Assignment:
Go through the material underneath and show every line where the string "这里返回一个普通值" occurs.

The input:
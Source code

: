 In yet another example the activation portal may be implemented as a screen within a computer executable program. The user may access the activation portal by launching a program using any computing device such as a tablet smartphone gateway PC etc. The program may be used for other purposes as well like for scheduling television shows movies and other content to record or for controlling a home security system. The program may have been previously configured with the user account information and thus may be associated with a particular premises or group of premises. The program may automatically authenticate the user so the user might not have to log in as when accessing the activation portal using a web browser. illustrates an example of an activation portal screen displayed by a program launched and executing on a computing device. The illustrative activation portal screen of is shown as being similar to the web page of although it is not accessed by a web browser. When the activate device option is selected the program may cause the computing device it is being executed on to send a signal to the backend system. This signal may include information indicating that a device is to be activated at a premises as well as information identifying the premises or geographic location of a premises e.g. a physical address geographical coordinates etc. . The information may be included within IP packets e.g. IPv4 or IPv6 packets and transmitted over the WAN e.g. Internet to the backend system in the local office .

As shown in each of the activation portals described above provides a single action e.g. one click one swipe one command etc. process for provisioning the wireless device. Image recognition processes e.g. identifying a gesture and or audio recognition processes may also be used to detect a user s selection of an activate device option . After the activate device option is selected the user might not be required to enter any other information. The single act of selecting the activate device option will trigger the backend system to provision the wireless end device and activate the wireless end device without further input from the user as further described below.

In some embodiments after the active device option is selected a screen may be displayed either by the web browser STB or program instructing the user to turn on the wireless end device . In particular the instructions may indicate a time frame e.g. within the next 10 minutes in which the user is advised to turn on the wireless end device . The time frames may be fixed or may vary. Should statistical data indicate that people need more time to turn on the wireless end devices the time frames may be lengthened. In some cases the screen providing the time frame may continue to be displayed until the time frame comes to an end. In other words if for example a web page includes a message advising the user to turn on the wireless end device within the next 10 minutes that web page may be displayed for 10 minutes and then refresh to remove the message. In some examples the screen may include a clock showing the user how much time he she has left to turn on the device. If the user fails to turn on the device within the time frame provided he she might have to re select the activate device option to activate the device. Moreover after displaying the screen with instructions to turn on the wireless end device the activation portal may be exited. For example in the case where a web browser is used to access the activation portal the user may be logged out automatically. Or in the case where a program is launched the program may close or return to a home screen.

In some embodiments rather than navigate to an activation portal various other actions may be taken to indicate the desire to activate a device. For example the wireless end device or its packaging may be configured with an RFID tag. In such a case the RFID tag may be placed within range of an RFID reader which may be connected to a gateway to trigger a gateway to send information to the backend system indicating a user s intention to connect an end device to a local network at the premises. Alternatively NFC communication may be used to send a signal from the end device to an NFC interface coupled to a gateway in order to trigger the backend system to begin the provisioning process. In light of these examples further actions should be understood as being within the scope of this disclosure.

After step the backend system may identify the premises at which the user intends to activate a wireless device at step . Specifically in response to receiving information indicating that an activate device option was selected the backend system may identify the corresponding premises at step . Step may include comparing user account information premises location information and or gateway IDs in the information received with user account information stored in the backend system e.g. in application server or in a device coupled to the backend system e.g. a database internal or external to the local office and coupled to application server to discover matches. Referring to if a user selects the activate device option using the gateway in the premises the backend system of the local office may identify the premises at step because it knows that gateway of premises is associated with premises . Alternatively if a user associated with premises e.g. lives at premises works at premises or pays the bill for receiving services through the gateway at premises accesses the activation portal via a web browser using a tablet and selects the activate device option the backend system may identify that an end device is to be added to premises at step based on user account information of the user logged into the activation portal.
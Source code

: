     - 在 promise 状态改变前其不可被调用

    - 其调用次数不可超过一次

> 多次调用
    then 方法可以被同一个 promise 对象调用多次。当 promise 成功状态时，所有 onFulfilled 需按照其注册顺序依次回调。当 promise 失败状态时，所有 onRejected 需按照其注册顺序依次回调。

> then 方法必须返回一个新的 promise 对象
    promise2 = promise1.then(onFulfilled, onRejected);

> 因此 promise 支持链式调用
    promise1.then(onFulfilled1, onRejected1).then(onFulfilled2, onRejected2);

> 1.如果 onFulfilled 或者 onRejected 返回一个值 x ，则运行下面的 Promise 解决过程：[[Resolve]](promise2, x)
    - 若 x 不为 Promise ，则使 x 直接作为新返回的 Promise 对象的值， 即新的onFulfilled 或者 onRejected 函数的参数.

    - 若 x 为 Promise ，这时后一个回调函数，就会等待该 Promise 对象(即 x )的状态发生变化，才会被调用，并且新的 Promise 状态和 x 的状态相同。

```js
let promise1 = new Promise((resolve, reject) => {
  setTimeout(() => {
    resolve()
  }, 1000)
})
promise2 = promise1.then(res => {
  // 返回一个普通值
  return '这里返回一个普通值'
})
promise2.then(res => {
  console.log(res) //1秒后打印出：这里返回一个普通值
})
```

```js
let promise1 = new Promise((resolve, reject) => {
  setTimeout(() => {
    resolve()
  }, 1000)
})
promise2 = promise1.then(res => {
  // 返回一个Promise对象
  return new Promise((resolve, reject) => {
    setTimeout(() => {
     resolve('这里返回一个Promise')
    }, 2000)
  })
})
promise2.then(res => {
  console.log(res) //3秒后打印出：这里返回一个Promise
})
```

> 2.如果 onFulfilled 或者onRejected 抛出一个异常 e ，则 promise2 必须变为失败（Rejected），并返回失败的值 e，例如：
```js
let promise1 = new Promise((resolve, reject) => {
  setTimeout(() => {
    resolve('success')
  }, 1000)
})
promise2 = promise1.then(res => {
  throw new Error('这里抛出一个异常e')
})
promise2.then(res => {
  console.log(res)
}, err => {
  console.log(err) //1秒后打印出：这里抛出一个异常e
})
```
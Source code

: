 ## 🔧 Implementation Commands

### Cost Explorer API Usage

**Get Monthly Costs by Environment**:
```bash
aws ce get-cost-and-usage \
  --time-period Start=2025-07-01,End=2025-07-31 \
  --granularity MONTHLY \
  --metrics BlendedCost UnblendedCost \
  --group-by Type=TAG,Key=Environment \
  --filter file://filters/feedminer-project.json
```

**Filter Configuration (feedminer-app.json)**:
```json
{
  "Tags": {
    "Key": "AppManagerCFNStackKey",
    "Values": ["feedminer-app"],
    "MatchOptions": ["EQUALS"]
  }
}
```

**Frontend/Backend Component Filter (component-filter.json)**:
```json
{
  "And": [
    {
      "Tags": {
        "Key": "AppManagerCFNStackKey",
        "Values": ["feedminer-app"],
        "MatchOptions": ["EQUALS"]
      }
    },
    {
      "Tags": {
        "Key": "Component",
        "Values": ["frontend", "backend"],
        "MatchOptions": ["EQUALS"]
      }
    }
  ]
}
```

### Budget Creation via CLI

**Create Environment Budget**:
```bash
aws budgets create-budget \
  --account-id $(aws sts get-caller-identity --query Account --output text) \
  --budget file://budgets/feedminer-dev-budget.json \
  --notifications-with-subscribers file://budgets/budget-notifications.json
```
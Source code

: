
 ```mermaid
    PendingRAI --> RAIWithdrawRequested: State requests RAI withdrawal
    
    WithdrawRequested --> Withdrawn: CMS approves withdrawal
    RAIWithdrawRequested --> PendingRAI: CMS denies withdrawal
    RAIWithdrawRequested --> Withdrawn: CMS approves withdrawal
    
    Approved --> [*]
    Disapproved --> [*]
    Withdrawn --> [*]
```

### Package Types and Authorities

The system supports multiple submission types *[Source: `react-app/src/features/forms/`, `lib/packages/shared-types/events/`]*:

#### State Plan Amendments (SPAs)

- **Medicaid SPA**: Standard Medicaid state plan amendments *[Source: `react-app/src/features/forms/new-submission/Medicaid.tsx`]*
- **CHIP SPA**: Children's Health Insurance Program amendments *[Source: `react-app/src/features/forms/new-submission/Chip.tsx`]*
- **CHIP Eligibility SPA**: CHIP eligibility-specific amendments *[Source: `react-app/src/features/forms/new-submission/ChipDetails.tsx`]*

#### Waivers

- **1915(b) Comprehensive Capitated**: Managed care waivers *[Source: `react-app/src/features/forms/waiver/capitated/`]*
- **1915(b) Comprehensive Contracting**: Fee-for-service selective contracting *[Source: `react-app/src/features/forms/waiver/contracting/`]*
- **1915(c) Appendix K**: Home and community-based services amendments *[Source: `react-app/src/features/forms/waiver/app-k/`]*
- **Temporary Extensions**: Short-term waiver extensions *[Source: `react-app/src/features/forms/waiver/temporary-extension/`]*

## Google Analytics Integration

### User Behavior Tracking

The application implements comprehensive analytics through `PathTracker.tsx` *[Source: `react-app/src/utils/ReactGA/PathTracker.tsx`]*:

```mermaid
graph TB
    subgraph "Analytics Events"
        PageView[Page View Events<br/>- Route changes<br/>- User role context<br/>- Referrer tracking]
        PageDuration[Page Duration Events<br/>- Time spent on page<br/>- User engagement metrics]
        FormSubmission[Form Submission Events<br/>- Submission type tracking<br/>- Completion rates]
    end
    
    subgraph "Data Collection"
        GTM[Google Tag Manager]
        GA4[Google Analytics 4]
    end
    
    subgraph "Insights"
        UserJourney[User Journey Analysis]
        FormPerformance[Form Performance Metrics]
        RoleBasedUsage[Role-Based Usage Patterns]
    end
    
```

Response area:
  return '这里返回一个普通值'
  console.log(res) //1秒后打印出：这里返回一个普通值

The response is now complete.